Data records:
+++

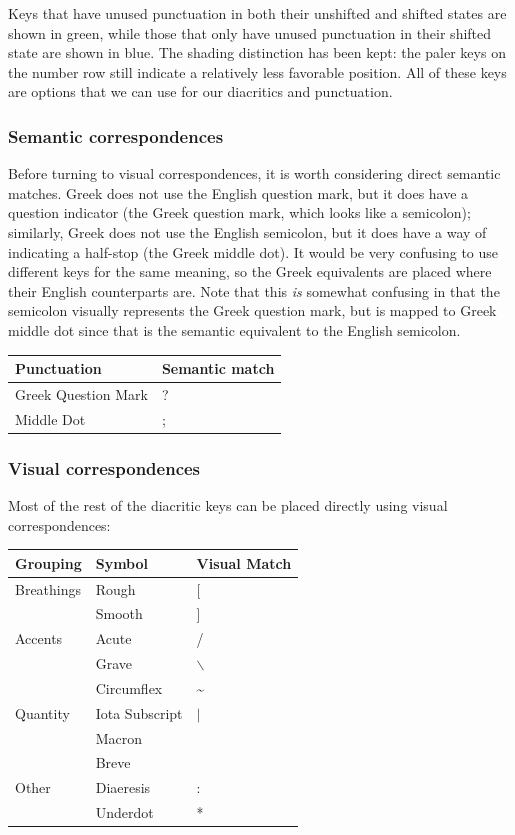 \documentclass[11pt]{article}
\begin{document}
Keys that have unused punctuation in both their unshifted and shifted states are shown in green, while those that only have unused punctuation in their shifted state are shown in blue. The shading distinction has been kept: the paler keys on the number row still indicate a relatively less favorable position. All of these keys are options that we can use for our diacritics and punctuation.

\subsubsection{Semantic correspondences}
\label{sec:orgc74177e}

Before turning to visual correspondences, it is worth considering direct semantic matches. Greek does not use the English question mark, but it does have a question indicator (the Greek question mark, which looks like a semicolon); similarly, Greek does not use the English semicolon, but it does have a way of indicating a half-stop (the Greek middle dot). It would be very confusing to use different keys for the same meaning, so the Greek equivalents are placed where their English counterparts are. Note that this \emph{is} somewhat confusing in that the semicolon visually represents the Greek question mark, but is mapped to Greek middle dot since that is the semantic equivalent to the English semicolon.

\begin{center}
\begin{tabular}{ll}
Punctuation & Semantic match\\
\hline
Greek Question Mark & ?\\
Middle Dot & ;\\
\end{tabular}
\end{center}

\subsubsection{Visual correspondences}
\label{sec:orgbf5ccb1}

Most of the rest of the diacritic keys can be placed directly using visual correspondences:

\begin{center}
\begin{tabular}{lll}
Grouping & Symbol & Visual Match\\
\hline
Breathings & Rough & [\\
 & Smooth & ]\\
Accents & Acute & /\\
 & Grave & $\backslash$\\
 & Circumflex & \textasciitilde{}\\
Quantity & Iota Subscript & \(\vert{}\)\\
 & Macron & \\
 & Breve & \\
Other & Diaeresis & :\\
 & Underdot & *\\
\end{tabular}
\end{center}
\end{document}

+++

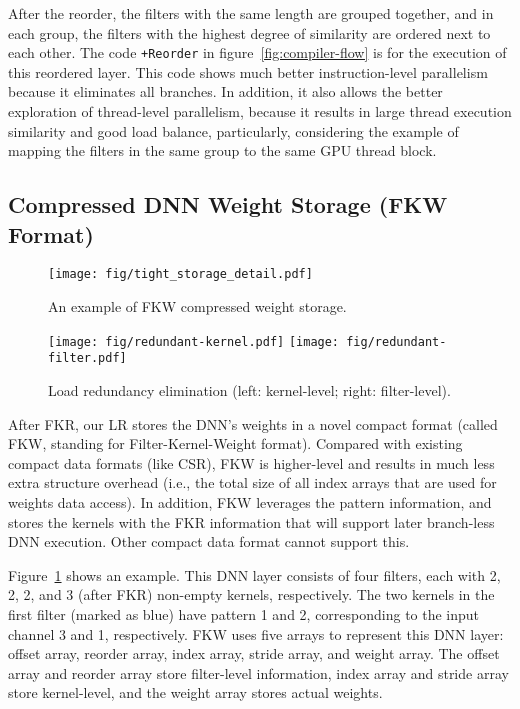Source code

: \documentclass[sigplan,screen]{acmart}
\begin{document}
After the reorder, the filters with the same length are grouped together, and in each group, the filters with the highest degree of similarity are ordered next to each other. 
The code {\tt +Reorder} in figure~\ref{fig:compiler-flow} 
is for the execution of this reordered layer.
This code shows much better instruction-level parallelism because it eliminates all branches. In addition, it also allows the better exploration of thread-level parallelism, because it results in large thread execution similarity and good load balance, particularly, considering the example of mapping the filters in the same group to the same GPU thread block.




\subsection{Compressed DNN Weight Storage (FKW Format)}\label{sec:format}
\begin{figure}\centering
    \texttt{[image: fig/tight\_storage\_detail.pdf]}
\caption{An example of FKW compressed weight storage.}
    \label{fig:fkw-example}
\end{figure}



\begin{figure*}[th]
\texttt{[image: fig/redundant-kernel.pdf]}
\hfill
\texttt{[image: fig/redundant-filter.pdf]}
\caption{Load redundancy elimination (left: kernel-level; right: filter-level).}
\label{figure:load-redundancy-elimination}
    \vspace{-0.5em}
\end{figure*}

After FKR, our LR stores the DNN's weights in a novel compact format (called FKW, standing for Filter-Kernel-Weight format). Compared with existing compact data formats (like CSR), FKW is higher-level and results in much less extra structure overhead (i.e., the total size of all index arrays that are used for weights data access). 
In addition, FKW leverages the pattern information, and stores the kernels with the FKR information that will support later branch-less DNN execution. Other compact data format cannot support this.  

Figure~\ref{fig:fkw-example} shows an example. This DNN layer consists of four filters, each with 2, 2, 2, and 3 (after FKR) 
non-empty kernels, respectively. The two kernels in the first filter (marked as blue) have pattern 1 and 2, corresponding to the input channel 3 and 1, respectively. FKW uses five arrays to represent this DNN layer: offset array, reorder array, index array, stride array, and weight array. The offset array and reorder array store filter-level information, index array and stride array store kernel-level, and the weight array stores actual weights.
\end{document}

+++

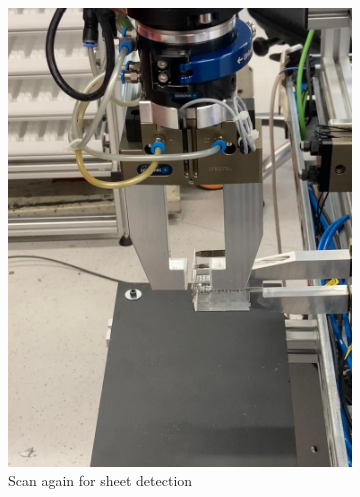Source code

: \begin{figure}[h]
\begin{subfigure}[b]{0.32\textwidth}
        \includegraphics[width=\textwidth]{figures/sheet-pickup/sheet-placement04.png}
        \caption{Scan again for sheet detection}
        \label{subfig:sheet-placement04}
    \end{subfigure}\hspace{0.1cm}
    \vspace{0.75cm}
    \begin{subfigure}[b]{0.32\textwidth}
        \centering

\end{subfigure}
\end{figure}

+++

What you will do - Lines with "tabular": return each one from the data above.

Finished task -
\begin{tabular}{ll}
\end{tabular}
\begin{tabular}{lll}
\end{tabular}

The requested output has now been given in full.